TASK PROMPT> Each entry, in full: copy it out exactly.

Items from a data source
· · · · ·

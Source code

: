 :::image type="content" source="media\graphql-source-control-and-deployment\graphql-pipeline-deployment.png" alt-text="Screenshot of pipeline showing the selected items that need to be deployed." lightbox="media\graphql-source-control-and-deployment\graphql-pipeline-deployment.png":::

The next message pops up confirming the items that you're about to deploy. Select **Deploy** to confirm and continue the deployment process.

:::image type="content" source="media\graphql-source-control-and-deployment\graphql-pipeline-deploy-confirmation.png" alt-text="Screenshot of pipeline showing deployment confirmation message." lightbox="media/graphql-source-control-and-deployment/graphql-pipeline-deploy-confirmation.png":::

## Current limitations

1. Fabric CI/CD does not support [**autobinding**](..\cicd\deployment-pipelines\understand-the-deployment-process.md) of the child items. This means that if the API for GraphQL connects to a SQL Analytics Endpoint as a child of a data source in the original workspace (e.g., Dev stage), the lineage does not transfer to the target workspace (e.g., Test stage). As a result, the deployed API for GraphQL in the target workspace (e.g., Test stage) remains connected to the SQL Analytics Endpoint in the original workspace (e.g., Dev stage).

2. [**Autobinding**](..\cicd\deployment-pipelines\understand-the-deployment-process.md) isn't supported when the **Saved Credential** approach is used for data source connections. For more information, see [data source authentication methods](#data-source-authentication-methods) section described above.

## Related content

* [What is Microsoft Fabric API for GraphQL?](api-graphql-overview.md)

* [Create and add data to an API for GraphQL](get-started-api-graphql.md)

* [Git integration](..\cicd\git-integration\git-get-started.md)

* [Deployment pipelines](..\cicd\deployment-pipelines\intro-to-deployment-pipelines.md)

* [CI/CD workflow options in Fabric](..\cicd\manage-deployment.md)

· · · · ·

RESULT OF THIS EXERCISE>
Source code

: :::image type="content" source="media\graphql-source-control-and-deployment\graphql-pipeline-deployment.png" alt-text="Screenshot of pipeline showing the selected items that need to be deployed." lightbox="media\graphql-source-control-and-deployment\graphql-pipeline-deployment.png":::

The next message pops up confirming the items that you're about to deploy. Select **Deploy** to confirm and continue the deployment process.

:::image type="content" source="media\graphql-source-control-and-deployment\graphql-pipeline-deploy-confirmation.png" alt-text="Screenshot of pipeline showing deployment confirmation message." lightbox="media/graphql-source-control-and-deployment/graphql-pipeline-deploy-confirmation.png":::

## Current limitations

1. Fabric CI/CD does not support [**autobinding**](..\cicd\deployment-pipelines\understand-the-deployment-process.md) of the child items. This means that if the API for GraphQL connects to a SQL Analytics Endpoint as a child of a data source in the original workspace (e.g., Dev stage), the lineage does not transfer to the target workspace (e.g., Test stage). As a result, the deployed API for GraphQL in the target workspace (e.g., Test stage) remains connected to the SQL Analytics Endpoint in the original workspace (e.g., Dev stage).

2. [**Autobinding**](..\cicd\deployment-pipelines\understand-the-deployment-process.md) isn't supported when the **Saved Credential** approach is used for data source connections. For more information, see [data source authentication methods](#data-source-authentication-methods) section described above.

## Related content

* [What is Microsoft Fabric API for GraphQL?](api-graphql-overview.md)

* [Create and add data to an API for GraphQL](get-started-api-graphql.md)

* [Git integration](..\cicd\git-integration\git-get-started.md)

* [Deployment pipelines](..\cicd\deployment-pipelines\intro-to-deployment-pipelines.md)

* [CI/CD workflow options in Fabric](..\cicd\manage-deployment.md)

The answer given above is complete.